Symmetric brain-liver circuits mediate lateralized regulation of hepatic glucose output in mice

Neural lateralization is well recognized in the control of contralateral somatic movement, yet its relevance to visceral organ regulation remains poorly understood. This study aimed to determine whether the central nervous system exerts lateralized control over hepatic glucose metabolism and to localize the site of peripheral sympathetic crossover to the liver. Pseudorabies virus (PRV) tracing revealed bilateral projections from the lateral paragigantocellular nucleus (LPGi) with preferential innervation of the contralateral hepatic lobes. Unilateral LPGi activation elevated systemic glucose by enhancing glycogenolysis and gluconeogenesis specifically in contralateral lobes, whereas bilateral activation produced additive effects. Following unilateral hepatic denervation, contralateral LPGi activation induced metabolic compensation in the remaining innervated lobes, characterized by increased norepinephrine release, glucose production, and glycogen depletion. Whole-mount tissue clearing and dual viral tracing localized the sympathetic crossover to the porta hepatis.
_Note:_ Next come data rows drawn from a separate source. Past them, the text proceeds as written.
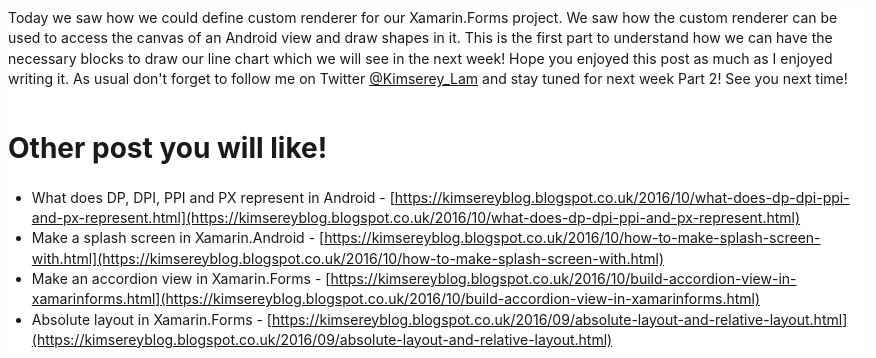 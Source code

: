 Today we saw how we could define custom renderer for our Xamarin.Forms project.
We saw how the custom renderer can be used to access the canvas of an Android view and draw shapes in it.
This is the first part to understand how we can have the necessary blocks to draw our line chart which we will see in the next week!
Hope you enjoyed this post as much as I enjoyed writing it. 
As usual don't forget to follow me on Twitter [@Kimserey_Lam](https://twitter.com/Kimserey_Lam) and stay tuned for next week Part 2! See you next time!

# Other post you will like!

- What does DP, DPI, PPI and PX represent in Android - [https://kimsereyblog.blogspot.co.uk/2016/10/what-does-dp-dpi-ppi-and-px-represent.html](https://kimsereyblog.blogspot.co.uk/2016/10/what-does-dp-dpi-ppi-and-px-represent.html)
- Make a splash screen in Xamarin.Android - [https://kimsereyblog.blogspot.co.uk/2016/10/how-to-make-splash-screen-with.html](https://kimsereyblog.blogspot.co.uk/2016/10/how-to-make-splash-screen-with.html)
- Make an accordion view in Xamarin.Forms - [https://kimsereyblog.blogspot.co.uk/2016/10/build-accordion-view-in-xamarinforms.html](https://kimsereyblog.blogspot.co.uk/2016/10/build-accordion-view-in-xamarinforms.html)
- Absolute layout in Xamarin.Forms - [https://kimsereyblog.blogspot.co.uk/2016/09/absolute-layout-and-relative-layout.html](https://kimsereyblog.blogspot.co.uk/2016/09/absolute-layout-and-relative-layout.html)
Developmental analysis showed that lobar-specific innervation along the vasculature emerges by postnatal week 2. These findings demonstrate that the brainstem can exert lobe-specific, lateralized control of hepatic glucose metabolism via bilaterally projecting brain-liver sympathetic pathways. This contralateral regulation arises from a peripheral decussation at the porta hepatis, and the compensatory activation observed after denervation reveals an intrinsic neuroadaptive mechanism that helps safeguard systemic glucose homeostasis.